I’ve never given birth. But I have a sneaking suspicion that the answer to these questions isn’t really “No, it’s not the same,” but more like, “Are you out of your ever-loving mind????” “Renting a uterus” means paying a woman to undergo a biological process that is designed–or evolved, or whatever, it really doesn’t matter–to produce emotions of bonding, mother-love, and intense, tigress-like passion for her baby. But the surrogate mother is expected to repress this tidal wave of emotion as easily as if she were turning off a tap. Because she’s not really the child’s parent. Because she and the people who recruited her didn’t want her to be the child’s parent, and she put her signature on some papers. The people who recruited her are the real parents, because they “conceived” the child–they thought it up. She merely provided temporary housing and DNA.
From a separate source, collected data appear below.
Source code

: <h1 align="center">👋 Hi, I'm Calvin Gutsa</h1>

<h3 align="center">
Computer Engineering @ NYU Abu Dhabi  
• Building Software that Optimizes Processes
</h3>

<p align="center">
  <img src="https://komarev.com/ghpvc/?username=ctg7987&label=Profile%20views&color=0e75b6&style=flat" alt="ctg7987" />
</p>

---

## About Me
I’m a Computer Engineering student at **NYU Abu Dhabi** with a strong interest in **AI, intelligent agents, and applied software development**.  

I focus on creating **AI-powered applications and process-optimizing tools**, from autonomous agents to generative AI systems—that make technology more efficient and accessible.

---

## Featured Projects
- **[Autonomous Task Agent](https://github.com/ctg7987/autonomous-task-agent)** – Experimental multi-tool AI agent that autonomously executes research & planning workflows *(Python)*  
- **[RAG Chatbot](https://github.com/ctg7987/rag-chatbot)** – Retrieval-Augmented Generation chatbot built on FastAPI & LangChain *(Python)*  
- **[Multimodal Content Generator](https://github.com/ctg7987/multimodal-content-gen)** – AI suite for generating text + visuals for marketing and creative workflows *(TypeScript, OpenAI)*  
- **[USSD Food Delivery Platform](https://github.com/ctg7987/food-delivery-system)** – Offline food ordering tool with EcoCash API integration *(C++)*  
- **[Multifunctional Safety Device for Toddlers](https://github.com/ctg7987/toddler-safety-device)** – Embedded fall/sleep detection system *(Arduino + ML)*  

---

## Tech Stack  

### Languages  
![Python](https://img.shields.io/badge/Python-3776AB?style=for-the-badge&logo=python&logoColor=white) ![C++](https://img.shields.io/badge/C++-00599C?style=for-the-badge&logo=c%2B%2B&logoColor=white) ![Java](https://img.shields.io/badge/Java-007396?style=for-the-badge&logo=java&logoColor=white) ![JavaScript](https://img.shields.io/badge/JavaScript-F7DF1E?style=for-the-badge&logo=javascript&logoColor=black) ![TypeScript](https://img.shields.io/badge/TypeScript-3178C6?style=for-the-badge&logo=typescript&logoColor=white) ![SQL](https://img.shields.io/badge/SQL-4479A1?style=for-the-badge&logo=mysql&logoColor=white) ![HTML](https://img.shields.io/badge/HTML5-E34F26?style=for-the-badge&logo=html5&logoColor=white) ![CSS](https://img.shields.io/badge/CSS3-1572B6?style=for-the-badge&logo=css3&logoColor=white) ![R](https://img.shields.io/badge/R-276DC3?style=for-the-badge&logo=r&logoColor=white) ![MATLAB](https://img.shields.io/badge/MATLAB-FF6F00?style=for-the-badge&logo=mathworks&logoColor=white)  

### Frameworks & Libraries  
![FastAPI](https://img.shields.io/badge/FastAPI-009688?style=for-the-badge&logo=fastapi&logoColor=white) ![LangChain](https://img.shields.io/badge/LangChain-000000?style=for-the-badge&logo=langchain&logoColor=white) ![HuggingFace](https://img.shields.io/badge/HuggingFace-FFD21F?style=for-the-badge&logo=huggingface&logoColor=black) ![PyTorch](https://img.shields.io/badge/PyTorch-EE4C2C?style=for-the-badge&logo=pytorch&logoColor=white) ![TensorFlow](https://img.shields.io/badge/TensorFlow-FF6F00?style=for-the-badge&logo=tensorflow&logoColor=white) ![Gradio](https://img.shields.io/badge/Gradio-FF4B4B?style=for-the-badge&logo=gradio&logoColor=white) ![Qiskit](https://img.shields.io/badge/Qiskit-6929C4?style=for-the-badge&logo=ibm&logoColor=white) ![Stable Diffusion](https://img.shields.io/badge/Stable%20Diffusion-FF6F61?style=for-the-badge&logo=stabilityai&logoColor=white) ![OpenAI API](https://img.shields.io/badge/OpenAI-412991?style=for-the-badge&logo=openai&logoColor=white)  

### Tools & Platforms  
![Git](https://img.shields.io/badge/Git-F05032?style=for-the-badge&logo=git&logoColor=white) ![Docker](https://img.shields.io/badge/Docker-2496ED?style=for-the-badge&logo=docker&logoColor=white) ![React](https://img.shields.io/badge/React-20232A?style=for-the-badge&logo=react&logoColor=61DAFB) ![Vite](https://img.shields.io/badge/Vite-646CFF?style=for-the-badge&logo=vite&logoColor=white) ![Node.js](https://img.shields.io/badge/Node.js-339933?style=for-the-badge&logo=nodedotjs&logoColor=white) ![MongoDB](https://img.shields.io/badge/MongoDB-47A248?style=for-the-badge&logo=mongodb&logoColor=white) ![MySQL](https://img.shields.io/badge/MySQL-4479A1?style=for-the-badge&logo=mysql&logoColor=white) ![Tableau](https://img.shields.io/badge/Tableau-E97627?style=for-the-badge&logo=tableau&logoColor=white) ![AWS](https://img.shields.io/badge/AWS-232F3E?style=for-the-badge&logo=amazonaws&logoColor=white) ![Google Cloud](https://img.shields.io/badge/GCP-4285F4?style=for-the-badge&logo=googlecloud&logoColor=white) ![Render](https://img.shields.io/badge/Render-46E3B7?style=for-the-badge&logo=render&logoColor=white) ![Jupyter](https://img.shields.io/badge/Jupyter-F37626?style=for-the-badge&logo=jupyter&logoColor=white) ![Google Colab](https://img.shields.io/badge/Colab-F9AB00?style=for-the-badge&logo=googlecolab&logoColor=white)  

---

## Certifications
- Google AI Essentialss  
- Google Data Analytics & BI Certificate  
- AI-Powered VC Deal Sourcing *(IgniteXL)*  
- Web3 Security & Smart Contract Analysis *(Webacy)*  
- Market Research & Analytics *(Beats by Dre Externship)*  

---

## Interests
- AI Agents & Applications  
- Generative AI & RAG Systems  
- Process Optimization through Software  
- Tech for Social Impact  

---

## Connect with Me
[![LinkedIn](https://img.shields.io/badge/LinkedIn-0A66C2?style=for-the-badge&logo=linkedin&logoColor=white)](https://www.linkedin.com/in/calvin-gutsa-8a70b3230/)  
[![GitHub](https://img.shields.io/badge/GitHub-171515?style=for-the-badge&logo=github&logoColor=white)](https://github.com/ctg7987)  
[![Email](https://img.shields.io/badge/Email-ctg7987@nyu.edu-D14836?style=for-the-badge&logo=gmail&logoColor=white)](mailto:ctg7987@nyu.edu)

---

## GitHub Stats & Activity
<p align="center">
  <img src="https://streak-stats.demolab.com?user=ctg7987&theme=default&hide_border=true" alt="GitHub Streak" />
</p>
How can we rely on ferocious, constant, necessary mother-love–the fact that women usually fall in love with their babies–to sustain society, but then expect surrogate mothers to shut it off because they signed a contract saying they would?
How is attempting to base family life on contract any better than Antioch “Can I unbutton your top button? What about the next one?” College’s attempt to base heavy petting on contract? Obviously, sometimes contract-type arrangements are needed to form families–adoption papers are the most obvious example. But isn’t that contract-model a sign that something’s broken down in the family, a last resort done for the best interests of the child, not a model that we should emulate in cases where the best interests of the child clearly aren’t the driving force (since no child even exists before the surrogate contract is signed)?